#### Task directions
From the listing below, extract each line containing the string "principal".

>>>>>

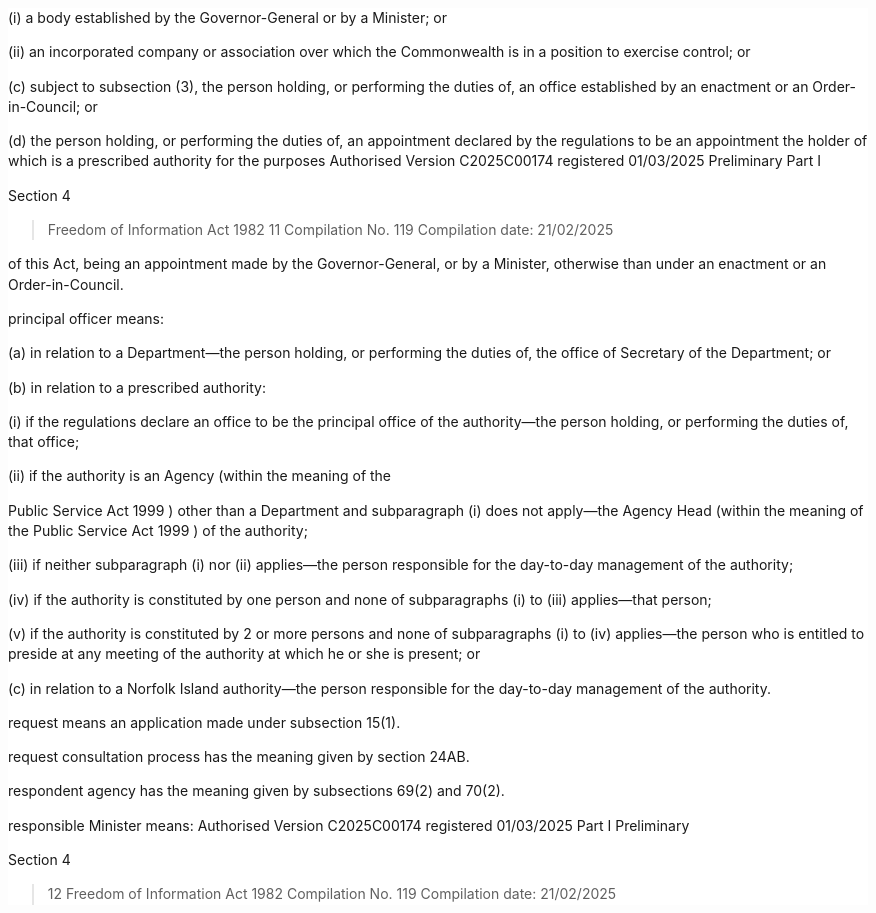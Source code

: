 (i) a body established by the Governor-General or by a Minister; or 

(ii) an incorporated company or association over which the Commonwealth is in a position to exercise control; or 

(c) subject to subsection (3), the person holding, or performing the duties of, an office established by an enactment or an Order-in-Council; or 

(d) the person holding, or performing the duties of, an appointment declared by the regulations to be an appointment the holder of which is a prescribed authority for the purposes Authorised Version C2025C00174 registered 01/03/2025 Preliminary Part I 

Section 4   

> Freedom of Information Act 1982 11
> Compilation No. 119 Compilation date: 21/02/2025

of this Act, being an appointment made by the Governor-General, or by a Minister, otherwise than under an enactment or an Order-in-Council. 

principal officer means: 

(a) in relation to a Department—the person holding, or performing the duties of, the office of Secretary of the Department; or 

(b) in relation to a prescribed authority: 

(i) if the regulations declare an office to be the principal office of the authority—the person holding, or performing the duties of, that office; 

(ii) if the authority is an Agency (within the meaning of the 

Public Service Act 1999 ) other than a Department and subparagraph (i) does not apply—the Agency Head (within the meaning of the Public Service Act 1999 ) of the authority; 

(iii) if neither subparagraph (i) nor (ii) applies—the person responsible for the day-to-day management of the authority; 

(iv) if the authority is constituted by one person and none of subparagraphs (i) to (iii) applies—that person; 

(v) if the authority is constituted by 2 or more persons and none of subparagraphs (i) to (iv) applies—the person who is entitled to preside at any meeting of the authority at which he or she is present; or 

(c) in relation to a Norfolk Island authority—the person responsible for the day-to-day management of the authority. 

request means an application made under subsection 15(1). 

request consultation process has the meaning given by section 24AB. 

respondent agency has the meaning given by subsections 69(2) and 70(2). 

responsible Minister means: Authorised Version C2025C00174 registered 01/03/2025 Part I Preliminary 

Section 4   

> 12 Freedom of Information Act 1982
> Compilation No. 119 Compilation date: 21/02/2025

<<<<<
>>>>>

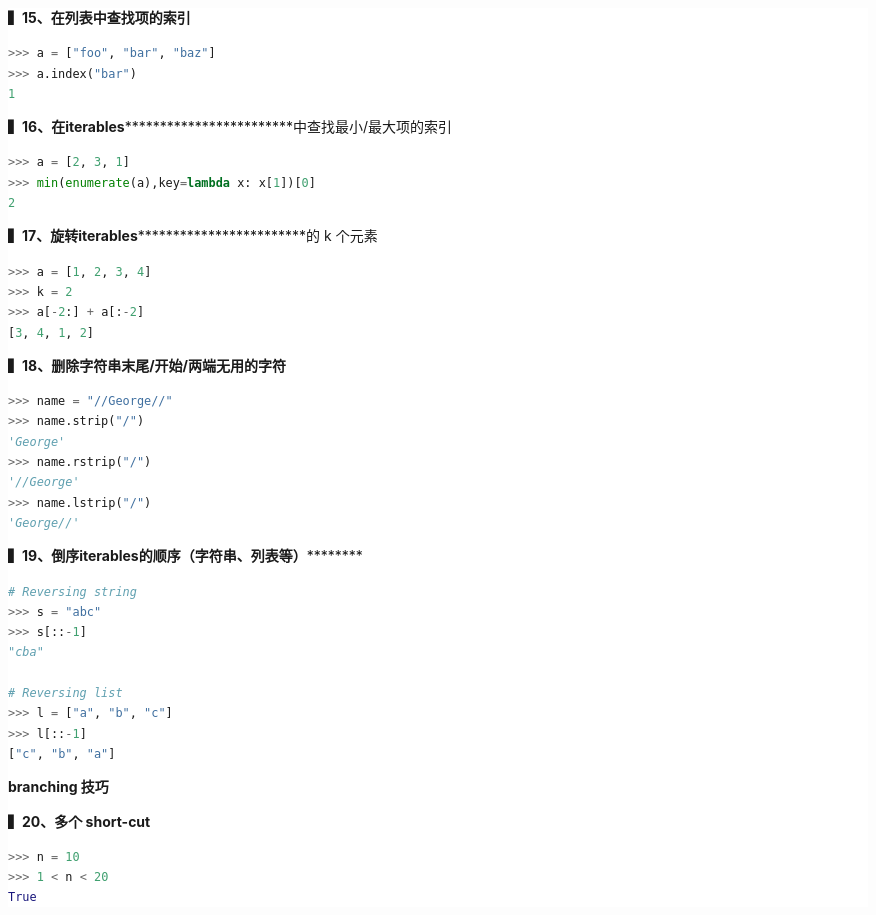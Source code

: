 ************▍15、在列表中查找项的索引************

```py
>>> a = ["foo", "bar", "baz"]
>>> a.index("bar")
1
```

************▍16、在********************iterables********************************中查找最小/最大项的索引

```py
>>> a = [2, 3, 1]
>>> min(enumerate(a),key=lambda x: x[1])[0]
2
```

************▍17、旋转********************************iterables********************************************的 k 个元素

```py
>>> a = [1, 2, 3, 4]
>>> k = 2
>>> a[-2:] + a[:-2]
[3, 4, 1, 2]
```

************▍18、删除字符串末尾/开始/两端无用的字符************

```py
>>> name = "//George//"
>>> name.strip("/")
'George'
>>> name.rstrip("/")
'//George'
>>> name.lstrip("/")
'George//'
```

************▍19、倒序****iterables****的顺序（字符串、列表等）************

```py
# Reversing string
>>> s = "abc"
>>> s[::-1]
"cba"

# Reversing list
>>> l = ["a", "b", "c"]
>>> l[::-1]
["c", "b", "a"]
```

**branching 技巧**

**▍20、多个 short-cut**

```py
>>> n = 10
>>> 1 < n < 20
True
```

<<<<<

#### Written response
principal officer means: 
(i) if the regulations declare an office to be the principal office of the authority—the person holding, or performing the duties of, that office; 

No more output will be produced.